"""
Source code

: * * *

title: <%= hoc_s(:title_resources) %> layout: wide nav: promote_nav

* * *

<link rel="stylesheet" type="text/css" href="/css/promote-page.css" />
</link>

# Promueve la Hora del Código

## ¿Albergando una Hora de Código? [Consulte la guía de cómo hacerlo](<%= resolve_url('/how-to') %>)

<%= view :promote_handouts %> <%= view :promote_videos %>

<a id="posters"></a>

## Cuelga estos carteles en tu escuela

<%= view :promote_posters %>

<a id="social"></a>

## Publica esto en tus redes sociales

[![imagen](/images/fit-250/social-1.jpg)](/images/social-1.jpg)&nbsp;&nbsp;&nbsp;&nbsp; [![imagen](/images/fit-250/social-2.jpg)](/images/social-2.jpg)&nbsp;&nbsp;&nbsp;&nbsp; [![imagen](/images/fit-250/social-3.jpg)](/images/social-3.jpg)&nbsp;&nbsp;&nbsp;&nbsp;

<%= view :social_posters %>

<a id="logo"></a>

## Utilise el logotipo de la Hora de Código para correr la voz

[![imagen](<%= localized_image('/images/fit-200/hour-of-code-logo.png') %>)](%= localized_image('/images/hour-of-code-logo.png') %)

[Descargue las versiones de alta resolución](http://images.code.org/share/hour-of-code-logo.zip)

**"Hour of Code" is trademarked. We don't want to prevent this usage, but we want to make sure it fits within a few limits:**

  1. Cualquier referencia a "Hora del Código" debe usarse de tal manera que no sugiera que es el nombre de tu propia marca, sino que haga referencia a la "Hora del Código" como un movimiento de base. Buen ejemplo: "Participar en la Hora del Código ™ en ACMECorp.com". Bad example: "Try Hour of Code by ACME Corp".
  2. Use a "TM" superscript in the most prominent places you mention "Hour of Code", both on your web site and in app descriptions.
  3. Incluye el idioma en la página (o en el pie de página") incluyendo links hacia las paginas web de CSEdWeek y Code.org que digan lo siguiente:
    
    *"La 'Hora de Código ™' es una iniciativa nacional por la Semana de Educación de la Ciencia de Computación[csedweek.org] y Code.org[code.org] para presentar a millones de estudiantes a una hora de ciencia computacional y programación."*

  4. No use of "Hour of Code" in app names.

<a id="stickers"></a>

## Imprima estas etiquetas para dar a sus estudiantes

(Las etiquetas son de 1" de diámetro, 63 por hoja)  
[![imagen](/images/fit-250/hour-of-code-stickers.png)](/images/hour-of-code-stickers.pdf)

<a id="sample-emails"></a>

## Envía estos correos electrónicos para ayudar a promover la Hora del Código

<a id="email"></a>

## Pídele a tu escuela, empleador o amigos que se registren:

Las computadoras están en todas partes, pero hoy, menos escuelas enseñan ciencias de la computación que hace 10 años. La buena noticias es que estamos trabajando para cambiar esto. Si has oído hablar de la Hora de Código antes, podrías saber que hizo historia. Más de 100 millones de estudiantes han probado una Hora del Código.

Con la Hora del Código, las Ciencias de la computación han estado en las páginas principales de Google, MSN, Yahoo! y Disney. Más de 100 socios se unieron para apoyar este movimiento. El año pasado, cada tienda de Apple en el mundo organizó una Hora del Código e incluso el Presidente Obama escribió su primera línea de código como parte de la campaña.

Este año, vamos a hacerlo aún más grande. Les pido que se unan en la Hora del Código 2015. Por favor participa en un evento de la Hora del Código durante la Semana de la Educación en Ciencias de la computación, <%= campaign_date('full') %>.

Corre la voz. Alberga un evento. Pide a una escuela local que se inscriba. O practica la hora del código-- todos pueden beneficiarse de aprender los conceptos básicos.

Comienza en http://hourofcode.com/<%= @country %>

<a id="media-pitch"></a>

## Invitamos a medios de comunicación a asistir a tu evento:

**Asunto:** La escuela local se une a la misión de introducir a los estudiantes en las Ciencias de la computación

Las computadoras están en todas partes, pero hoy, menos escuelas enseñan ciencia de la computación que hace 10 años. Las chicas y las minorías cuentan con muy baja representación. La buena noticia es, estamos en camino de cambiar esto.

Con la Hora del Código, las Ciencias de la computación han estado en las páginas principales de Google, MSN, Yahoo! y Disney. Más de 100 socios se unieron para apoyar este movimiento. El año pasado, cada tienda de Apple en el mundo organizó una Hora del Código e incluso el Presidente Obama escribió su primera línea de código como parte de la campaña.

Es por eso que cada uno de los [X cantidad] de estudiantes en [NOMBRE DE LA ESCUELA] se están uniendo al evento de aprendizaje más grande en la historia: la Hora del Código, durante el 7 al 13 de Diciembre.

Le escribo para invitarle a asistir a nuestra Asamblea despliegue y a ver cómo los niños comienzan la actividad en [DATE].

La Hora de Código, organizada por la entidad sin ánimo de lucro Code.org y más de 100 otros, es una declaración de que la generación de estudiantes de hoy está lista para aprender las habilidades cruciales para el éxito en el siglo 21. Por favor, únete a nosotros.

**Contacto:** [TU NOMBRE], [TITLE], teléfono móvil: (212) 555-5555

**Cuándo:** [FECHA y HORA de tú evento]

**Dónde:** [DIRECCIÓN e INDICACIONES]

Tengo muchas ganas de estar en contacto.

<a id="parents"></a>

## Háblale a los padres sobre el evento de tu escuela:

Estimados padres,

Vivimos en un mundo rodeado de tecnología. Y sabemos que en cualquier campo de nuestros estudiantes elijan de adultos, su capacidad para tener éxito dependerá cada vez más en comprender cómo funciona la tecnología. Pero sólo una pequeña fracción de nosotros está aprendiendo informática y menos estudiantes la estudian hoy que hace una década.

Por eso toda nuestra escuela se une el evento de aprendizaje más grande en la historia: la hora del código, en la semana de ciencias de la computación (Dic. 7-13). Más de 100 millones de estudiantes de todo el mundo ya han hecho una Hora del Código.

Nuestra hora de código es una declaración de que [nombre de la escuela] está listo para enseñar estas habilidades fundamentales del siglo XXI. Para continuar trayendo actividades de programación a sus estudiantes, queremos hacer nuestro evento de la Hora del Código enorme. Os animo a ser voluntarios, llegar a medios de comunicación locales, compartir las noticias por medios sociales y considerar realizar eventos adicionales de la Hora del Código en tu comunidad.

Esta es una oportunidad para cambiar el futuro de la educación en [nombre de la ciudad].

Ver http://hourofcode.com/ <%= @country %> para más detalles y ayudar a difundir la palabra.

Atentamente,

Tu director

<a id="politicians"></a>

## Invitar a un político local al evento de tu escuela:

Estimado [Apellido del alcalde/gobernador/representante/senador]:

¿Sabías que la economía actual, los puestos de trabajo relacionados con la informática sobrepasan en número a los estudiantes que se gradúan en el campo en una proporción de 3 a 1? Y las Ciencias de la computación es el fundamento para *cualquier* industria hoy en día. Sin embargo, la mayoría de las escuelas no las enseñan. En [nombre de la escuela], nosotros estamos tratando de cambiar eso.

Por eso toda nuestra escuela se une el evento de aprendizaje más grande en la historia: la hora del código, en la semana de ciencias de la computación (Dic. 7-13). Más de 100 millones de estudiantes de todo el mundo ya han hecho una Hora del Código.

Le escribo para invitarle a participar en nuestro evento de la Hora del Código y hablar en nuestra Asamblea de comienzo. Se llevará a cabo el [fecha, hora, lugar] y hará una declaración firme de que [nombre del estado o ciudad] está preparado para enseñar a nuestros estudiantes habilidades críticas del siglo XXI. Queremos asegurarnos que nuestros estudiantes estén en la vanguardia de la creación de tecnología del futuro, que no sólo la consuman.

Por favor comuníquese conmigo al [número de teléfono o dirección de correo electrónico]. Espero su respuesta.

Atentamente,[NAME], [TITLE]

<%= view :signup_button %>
"""
• _Activity_
The expected output is every line of the records in which the string "padres" appears.

• _Exercise result_
## Háblale a los padres sobre el evento de tu escuela:
Estimados padres,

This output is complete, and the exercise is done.